[Data entries]
***
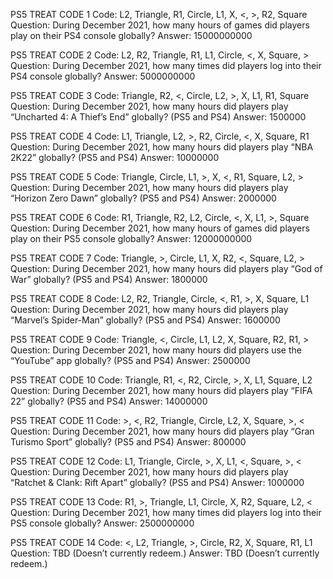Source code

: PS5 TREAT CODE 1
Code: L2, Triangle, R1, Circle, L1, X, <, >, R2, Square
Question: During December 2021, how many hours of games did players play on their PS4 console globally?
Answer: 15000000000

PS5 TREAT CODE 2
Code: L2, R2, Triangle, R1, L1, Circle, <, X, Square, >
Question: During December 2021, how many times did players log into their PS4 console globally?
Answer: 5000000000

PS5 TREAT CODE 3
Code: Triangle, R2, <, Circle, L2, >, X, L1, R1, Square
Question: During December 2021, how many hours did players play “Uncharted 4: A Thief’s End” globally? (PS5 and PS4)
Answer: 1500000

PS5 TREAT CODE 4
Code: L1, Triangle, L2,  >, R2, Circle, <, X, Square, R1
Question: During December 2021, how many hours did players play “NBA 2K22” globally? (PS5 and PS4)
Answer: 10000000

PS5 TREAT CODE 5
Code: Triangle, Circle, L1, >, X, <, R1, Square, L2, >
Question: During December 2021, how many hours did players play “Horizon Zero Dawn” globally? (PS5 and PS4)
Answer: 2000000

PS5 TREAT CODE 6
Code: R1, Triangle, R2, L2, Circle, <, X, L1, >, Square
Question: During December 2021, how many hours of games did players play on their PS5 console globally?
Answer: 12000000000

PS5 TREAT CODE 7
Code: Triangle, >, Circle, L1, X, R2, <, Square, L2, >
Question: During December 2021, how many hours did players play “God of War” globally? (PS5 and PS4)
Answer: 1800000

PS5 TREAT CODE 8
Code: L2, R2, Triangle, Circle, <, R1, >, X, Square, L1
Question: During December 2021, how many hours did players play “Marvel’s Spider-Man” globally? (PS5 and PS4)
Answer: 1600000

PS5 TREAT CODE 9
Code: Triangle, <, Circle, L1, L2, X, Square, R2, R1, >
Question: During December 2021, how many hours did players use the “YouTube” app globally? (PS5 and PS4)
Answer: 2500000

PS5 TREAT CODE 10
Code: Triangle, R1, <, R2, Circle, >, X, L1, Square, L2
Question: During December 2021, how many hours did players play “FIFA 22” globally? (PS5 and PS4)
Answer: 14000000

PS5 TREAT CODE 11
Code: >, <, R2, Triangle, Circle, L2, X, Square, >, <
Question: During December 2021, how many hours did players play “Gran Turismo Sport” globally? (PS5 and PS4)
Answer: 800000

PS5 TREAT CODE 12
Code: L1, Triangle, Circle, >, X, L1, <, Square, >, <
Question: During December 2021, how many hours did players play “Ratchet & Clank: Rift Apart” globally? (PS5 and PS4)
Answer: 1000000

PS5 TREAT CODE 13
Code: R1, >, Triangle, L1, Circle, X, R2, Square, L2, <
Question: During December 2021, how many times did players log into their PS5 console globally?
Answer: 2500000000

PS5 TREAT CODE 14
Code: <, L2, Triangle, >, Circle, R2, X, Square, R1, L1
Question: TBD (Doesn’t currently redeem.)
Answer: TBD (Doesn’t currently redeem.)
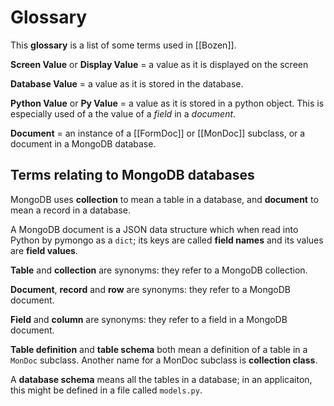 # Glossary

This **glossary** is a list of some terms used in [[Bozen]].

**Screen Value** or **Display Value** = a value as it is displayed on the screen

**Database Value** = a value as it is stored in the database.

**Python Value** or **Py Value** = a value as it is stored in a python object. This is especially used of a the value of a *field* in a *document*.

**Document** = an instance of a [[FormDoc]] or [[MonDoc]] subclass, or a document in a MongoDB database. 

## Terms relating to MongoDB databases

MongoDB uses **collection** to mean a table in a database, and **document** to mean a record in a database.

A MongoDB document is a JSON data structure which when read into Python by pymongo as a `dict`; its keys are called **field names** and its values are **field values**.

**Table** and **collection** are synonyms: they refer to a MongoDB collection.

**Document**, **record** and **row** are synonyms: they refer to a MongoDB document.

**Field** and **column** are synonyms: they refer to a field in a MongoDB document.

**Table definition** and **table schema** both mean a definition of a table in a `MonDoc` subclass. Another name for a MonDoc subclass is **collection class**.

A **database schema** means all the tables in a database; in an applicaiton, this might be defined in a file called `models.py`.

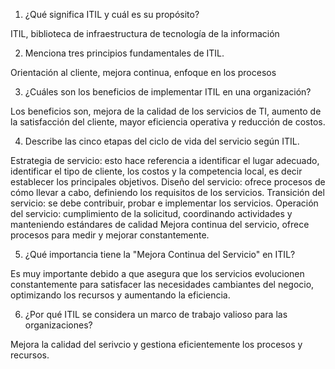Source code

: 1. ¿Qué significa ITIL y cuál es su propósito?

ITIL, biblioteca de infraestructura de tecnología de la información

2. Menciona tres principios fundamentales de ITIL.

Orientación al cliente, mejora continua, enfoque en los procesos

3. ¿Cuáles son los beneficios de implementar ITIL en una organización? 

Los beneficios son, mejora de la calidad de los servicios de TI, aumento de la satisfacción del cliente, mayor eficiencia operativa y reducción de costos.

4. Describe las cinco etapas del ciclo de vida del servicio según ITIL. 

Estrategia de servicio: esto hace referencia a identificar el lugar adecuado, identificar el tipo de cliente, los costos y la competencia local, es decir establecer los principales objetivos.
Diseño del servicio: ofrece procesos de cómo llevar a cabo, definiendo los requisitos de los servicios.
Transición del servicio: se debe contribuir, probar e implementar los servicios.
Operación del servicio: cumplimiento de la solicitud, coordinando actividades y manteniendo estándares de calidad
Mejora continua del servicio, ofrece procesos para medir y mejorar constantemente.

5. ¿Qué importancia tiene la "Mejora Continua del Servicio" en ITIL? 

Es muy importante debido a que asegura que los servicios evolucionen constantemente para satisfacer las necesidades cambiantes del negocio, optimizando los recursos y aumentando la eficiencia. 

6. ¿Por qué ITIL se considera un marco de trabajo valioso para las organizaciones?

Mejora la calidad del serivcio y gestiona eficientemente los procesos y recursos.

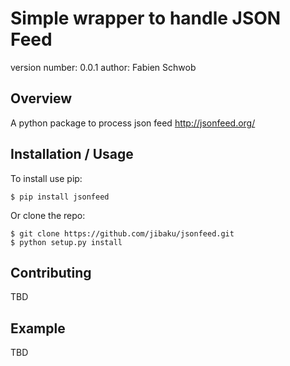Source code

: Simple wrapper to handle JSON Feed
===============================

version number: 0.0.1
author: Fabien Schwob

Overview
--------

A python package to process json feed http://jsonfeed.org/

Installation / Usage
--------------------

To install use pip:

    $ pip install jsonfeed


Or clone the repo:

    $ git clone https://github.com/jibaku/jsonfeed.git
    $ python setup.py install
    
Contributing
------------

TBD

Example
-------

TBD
***
*Exercise*. Reproduce all the entries above exactly. Include no images.

*Exercise response*.
Source code

: PS5 TREAT CODE 1
Code: L2, Triangle, R1, Circle, L1, X, <, >, R2, Square
Question: During December 2021, how many hours of games did players play on their PS4 console globally?
Answer: 15000000000

PS5 TREAT CODE 2
Code: L2, R2, Triangle, R1, L1, Circle, <, X, Square, >
Question: During December 2021, how many times did players log into their PS4 console globally?
Answer: 5000000000

PS5 TREAT CODE 3
Code: Triangle, R2, <, Circle, L2, >, X, L1, R1, Square
Question: During December 2021, how many hours did players play “Uncharted 4: A Thief’s End” globally? (PS5 and PS4)
Answer: 1500000

PS5 TREAT CODE 4
Code: L1, Triangle, L2,  >, R2, Circle, <, X, Square, R1
Question: During December 2021, how many hours did players play “NBA 2K22” globally? (PS5 and PS4)
Answer: 10000000

PS5 TREAT CODE 5
Code: Triangle, Circle, L1, >, X, <, R1, Square, L2, >
Question: During December 2021, how many hours did players play “Horizon Zero Dawn” globally? (PS5 and PS4)
Answer: 2000000

PS5 TREAT CODE 6
Code: R1, Triangle, R2, L2, Circle, <, X, L1, >, Square
Question: During December 2021, how many hours of games did players play on their PS5 console globally?
Answer: 12000000000

PS5 TREAT CODE 7
Code: Triangle, >, Circle, L1, X, R2, <, Square, L2, >
Question: During December 2021, how many hours did players play “God of War” globally? (PS5 and PS4)
Answer: 1800000

PS5 TREAT CODE 8
Code: L2, R2, Triangle, Circle, <, R1, >, X, Square, L1
Question: During December 2021, how many hours did players play “Marvel’s Spider-Man” globally? (PS5 and PS4)
Answer: 1600000

PS5 TREAT CODE 9
Code: Triangle, <, Circle, L1, L2, X, Square, R2, R1, >
Question: During December 2021, how many hours did players use the “YouTube” app globally? (PS5 and PS4)
Answer: 2500000

PS5 TREAT CODE 10
Code: Triangle, R1, <, R2, Circle, >, X, L1, Square, L2
Question: During December 2021, how many hours did players play “FIFA 22” globally? (PS5 and PS4)
Answer: 14000000

PS5 TREAT CODE 11
Code: >, <, R2, Triangle, Circle, L2, X, Square, >, <
Question: During December 2021, how many hours did players play “Gran Turismo Sport” globally? (PS5 and PS4)
Answer: 800000

PS5 TREAT CODE 12
Code: L1, Triangle, Circle, >, X, L1, <, Square, >, <
Question: During December 2021, how many hours did players play “Ratchet & Clank: Rift Apart” globally? (PS5 and PS4)
Answer: 1000000

PS5 TREAT CODE 13
Code: R1, >, Triangle, L1, Circle, X, R2, Square, L2, <
Question: During December 2021, how many times did players log into their PS5 console globally?
Answer: 2500000000

PS5 TREAT CODE 14
Code: <, L2, Triangle, >, Circle, R2, X, Square, R1, L1
Question: TBD (Doesn’t currently redeem.)
Answer: TBD (Doesn’t currently redeem.)
 # Glossary

This **glossary** is a list of some terms used in [[Bozen]].

**Screen Value** or **Display Value** = a value as it is displayed on the screen

**Database Value** = a value as it is stored in the database.

**Python Value** or **Py Value** = a value as it is stored in a python object. This is especially used of a the value of a *field* in a *document*.

**Document** = an instance of a [[FormDoc]] or [[MonDoc]] subclass, or a document in a MongoDB database. 

## Terms relating to MongoDB databases

MongoDB uses **collection** to mean a table in a database, and **document** to mean a record in a database.

A MongoDB document is a JSON data structure which when read into Python by pymongo as a `dict`; its keys are called **field names** and its values are **field values**.

**Table** and **collection** are synonyms: they refer to a MongoDB collection.

**Document**, **record** and **row** are synonyms: they refer to a MongoDB document.

**Field** and **column** are synonyms: they refer to a field in a MongoDB document.

**Table definition** and **table schema** both mean a definition of a table in a `MonDoc` subclass. Another name for a MonDoc subclass is **collection class**.

A **database schema** means all the tables in a database; in an applicaiton, this might be defined in a file called `models.py`.

Source code

: 1. ¿Qué significa ITIL y cuál es su propósito?

ITIL, biblioteca de infraestructura de tecnología de la información

2. Menciona tres principios fundamentales de ITIL.

Orientación al cliente, mejora continua, enfoque en los procesos

3. ¿Cuáles son los beneficios de implementar ITIL en una organización? 

Los beneficios son, mejora de la calidad de los servicios de TI, aumento de la satisfacción del cliente, mayor eficiencia operativa y reducción de costos.

4. Describe las cinco etapas del ciclo de vida del servicio según ITIL. 

Estrategia de servicio: esto hace referencia a identificar el lugar adecuado, identificar el tipo de cliente, los costos y la competencia local, es decir establecer los principales objetivos.
Diseño del servicio: ofrece procesos de cómo llevar a cabo, definiendo los requisitos de los servicios.
Transición del servicio: se debe contribuir, probar e implementar los servicios.
Operación del servicio: cumplimiento de la solicitud, coordinando actividades y manteniendo estándares de calidad
Mejora continua del servicio, ofrece procesos para medir y mejorar constantemente.

5. ¿Qué importancia tiene la "Mejora Continua del Servicio" en ITIL? 

Es muy importante debido a que asegura que los servicios evolucionen constantemente para satisfacer las necesidades cambiantes del negocio, optimizando los recursos y aumentando la eficiencia. 

6. ¿Por qué ITIL se considera un marco de trabajo valioso para las organizaciones?

Mejora la calidad del serivcio y gestiona eficientemente los procesos y recursos.

Source code

: Simple wrapper to handle JSON Feed
===============================

version number: 0.0.1
author: Fabien Schwob

Overview
--------

A python package to process json feed http://jsonfeed.org/

Installation / Usage
--------------------

To install use pip:

    $ pip install jsonfeed


Or clone the repo:

    $ git clone https://github.com/jibaku/jsonfeed.git
    $ python setup.py install
    
Contributing
------------

TBD

Example
-------

TBD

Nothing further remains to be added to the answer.